▸ **TASK TO CARRY OUT**:
Working through the lines below, return each one that holds "finalize".

[INPUT FOR THIS TASK]

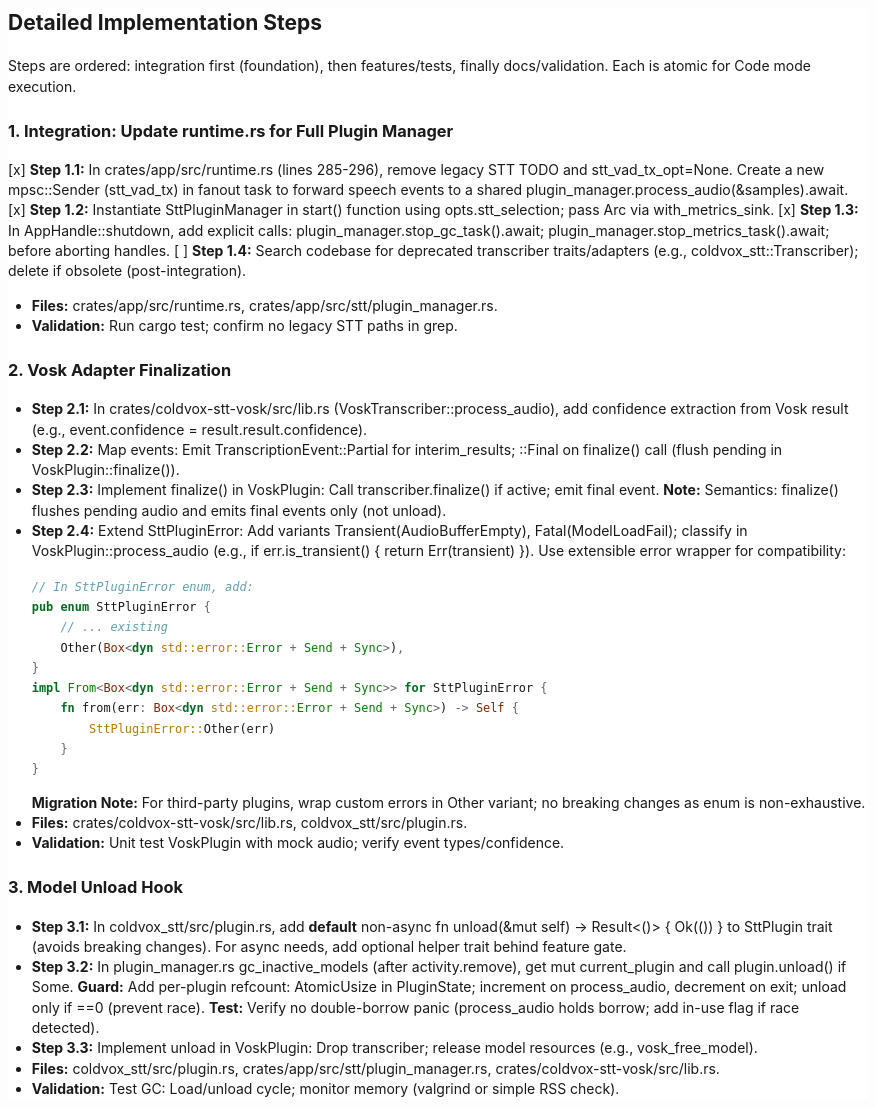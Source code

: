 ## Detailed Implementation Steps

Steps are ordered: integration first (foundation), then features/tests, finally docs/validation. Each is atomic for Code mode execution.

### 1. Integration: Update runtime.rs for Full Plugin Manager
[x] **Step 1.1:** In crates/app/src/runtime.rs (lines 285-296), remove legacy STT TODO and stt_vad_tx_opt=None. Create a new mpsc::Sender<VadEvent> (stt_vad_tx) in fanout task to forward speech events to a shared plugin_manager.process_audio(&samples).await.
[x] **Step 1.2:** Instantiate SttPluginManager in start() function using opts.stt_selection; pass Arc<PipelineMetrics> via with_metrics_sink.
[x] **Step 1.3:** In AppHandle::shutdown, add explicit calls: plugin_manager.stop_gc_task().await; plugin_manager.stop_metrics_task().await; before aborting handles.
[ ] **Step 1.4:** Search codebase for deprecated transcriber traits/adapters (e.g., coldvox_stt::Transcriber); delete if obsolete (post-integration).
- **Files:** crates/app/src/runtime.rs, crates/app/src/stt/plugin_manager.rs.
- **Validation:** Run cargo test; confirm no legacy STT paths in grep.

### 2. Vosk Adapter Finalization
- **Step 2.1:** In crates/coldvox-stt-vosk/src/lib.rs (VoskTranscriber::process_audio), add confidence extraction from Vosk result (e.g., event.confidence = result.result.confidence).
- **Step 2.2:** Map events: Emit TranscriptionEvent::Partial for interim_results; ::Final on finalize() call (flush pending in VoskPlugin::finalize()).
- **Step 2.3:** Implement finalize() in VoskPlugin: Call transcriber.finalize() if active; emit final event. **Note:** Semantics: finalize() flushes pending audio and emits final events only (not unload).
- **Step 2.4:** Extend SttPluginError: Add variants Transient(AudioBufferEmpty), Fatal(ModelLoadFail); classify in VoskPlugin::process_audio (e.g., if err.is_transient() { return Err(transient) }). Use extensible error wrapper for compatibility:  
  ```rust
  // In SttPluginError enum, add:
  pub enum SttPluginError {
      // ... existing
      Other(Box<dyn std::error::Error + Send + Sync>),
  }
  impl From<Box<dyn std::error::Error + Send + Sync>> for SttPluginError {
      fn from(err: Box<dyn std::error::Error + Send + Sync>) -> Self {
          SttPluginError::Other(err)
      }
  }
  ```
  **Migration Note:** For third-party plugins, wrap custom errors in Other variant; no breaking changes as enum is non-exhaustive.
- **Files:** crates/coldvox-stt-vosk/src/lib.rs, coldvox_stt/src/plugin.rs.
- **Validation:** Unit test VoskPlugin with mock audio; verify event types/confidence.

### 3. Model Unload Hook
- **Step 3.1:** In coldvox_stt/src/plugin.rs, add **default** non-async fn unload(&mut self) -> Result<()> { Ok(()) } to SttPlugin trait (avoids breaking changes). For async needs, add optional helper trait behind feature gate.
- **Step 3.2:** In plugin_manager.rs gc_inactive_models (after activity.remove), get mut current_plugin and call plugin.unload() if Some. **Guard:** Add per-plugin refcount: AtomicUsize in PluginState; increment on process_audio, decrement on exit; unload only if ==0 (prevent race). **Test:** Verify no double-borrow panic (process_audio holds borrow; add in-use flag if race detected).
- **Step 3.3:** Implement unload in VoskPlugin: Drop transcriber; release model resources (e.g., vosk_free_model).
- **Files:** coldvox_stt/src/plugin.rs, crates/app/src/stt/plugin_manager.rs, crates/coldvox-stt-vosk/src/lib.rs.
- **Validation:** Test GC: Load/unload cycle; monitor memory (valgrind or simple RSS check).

[/INPUT FOR THIS TASK]

▸ **PROBLEM SOLUTION**:
- **Step 2.2:** Map events: Emit TranscriptionEvent::Partial for interim_results; ::Final on finalize() call (flush pending in VoskPlugin::finalize()).
- **Step 2.3:** Implement finalize() in VoskPlugin: Call transcriber.finalize() if active; emit final event. **Note:** Semantics: finalize() flushes pending audio and emits final events only (not unload).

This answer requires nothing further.